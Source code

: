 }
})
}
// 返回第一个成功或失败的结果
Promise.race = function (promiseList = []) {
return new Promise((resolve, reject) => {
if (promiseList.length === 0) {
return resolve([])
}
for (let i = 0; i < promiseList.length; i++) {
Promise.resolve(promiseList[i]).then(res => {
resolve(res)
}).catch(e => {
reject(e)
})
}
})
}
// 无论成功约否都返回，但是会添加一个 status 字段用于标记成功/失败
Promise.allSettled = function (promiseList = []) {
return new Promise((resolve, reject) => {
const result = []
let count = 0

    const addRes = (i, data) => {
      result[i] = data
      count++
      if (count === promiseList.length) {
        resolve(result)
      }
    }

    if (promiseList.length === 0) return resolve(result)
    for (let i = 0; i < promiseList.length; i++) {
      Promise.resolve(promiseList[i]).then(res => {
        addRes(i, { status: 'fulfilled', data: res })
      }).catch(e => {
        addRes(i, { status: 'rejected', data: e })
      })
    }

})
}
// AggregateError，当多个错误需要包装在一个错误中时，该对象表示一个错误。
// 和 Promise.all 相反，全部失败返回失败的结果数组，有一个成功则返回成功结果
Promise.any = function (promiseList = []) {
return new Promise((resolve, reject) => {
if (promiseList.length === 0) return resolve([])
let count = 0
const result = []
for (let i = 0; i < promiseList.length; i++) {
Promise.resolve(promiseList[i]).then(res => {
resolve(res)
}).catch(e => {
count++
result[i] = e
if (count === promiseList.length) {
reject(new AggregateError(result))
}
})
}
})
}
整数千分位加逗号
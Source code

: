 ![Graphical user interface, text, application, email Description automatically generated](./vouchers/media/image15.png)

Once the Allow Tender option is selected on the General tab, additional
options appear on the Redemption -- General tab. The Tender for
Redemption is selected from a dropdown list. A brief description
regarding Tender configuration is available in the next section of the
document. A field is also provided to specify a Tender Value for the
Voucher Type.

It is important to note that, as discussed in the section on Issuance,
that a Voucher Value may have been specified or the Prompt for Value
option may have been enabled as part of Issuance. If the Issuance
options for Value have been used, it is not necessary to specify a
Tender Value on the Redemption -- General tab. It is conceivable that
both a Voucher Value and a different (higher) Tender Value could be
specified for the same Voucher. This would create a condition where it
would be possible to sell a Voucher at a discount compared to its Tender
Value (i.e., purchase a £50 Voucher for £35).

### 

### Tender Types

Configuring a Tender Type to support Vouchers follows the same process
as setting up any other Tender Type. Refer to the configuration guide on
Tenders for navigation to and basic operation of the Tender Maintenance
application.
* * * * * * * * *
#### [What is required]
Print the records above verbatim from their first line to the line containing "options appear on", both included, and stop there.

#### [Answer below]
Source code

: }
})
}
// 返回第一个成功或失败的结果
Promise.race = function (promiseList = []) {
return new Promise((resolve, reject) => {
if (promiseList.length === 0) {
return resolve([])
}
for (let i = 0; i < promiseList.length; i++) {
Promise.resolve(promiseList[i]).then(res => {
resolve(res)
}).catch(e => {
reject(e)
})
}
})
}
// 无论成功约否都返回，但是会添加一个 status 字段用于标记成功/失败
Promise.allSettled = function (promiseList = []) {
return new Promise((resolve, reject) => {
const result = []
let count = 0

    const addRes = (i, data) => {
      result[i] = data
      count++
      if (count === promiseList.length) {
        resolve(result)
      }
    }

    if (promiseList.length === 0) return resolve(result)
    for (let i = 0; i < promiseList.length; i++) {
      Promise.resolve(promiseList[i]).then(res => {
        addRes(i, { status: 'fulfilled', data: res })
      }).catch(e => {
        addRes(i, { status: 'rejected', data: e })
      })
    }

})
}
// AggregateError，当多个错误需要包装在一个错误中时，该对象表示一个错误。
// 和 Promise.all 相反，全部失败返回失败的结果数组，有一个成功则返回成功结果
Promise.any = function (promiseList = []) {
return new Promise((resolve, reject) => {
if (promiseList.length === 0) return resolve([])
let count = 0
const result = []
for (let i = 0; i < promiseList.length; i++) {
Promise.resolve(promiseList[i]).then(res => {
resolve(res)
}).catch(e => {
count++
result[i] = e
if (count === promiseList.length) {
reject(new AggregateError(result))
}
})
}
})
}
整数千分位加逗号
Source code

: ![Graphical user interface, text, application, email Description automatically generated](./vouchers/media/image15.png)

Once the Allow Tender option is selected on the General tab, additional
options appear on the Redemption -- General tab. The Tender for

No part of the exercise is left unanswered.